*** Material for this task ***

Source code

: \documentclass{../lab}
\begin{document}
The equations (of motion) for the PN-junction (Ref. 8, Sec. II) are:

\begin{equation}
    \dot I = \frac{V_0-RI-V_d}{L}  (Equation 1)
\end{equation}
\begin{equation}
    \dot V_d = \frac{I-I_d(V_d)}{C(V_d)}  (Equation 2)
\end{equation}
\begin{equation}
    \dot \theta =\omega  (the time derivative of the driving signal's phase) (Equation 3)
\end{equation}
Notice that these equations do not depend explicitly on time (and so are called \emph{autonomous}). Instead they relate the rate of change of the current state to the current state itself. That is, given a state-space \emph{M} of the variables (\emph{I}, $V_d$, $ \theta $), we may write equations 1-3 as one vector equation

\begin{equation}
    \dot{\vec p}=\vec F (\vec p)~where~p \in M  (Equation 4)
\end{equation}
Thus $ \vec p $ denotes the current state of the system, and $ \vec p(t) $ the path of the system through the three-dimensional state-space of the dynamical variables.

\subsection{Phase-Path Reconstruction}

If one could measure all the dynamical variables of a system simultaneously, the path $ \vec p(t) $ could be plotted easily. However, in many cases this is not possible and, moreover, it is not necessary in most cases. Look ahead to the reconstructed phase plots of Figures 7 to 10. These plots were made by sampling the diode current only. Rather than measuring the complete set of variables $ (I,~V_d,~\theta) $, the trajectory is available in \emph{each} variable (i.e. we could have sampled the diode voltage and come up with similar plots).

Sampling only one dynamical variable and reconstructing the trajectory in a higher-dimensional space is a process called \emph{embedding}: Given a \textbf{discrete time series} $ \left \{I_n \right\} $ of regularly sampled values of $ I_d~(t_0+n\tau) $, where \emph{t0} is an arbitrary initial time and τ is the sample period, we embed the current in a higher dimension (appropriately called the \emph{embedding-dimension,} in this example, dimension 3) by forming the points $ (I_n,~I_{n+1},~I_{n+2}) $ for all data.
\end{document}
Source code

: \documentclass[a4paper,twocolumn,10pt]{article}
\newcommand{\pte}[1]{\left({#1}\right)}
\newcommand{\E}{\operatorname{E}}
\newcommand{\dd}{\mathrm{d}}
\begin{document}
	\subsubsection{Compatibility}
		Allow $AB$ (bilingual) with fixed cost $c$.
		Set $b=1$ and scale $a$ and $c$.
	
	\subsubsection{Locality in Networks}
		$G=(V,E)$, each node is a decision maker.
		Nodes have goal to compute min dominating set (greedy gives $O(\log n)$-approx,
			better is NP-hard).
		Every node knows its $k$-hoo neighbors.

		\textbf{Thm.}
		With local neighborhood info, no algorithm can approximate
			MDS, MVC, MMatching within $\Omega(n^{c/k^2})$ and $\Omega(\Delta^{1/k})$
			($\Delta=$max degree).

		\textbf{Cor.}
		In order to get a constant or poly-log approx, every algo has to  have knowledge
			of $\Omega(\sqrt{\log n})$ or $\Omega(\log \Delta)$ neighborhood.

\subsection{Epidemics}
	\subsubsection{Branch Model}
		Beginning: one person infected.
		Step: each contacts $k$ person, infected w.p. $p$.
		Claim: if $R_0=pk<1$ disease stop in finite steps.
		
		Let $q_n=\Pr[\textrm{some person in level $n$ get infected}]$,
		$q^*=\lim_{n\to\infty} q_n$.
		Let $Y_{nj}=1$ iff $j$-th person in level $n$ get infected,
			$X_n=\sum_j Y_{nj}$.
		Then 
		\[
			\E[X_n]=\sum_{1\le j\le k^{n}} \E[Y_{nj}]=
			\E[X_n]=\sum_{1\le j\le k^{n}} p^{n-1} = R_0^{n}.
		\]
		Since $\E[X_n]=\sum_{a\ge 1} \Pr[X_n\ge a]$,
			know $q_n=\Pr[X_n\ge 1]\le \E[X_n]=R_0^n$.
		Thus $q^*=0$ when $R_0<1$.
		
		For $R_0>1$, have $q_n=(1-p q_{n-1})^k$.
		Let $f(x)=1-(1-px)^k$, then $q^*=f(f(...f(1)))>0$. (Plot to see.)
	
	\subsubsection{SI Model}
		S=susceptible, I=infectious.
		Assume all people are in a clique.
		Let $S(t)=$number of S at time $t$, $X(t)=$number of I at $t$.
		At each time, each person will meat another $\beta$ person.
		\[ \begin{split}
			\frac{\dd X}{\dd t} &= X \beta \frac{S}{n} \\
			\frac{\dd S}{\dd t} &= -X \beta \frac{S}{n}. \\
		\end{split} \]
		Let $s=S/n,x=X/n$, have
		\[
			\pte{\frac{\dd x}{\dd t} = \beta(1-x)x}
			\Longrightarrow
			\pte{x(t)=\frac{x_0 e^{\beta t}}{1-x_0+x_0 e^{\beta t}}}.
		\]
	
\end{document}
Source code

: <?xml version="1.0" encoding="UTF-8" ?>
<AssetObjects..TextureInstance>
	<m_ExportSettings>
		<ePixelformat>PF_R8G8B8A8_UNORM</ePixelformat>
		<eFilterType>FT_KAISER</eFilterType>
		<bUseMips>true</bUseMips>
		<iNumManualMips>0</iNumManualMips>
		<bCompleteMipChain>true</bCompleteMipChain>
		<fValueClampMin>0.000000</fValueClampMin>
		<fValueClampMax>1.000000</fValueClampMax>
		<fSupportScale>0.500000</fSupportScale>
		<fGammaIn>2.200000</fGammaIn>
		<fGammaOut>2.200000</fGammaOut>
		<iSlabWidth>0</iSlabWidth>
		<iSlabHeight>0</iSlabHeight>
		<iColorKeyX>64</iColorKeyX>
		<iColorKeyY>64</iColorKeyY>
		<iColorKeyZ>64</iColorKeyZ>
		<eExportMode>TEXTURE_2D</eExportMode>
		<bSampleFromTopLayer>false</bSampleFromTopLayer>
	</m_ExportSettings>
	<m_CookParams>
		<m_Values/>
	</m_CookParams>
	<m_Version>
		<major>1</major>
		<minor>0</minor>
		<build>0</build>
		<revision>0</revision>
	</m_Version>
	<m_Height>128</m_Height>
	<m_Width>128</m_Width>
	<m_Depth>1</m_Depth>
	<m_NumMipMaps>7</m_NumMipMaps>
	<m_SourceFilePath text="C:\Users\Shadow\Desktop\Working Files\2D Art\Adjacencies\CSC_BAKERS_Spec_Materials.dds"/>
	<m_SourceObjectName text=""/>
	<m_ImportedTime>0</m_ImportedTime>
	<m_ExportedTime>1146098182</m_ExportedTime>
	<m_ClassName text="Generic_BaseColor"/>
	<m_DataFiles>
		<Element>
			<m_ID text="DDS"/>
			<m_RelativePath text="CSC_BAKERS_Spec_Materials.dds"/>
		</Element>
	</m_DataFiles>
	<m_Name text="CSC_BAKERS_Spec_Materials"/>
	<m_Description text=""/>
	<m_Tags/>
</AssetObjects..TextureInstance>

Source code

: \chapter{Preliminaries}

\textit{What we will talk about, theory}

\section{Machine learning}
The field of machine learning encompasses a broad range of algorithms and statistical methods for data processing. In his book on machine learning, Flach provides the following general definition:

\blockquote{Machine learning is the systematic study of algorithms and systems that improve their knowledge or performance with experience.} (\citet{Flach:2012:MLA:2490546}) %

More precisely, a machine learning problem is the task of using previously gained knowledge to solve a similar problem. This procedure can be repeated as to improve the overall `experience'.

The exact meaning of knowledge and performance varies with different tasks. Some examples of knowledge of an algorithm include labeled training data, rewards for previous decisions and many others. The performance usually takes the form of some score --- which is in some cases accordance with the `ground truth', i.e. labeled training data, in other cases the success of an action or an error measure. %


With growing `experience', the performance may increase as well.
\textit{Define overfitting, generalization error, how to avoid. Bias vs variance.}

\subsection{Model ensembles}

***

• Task prompt
Copy out each line of the listing that holds the string "documentclass".

• Finished task
: \documentclass{../lab}
: \documentclass[a4paper,twocolumn,10pt]{article}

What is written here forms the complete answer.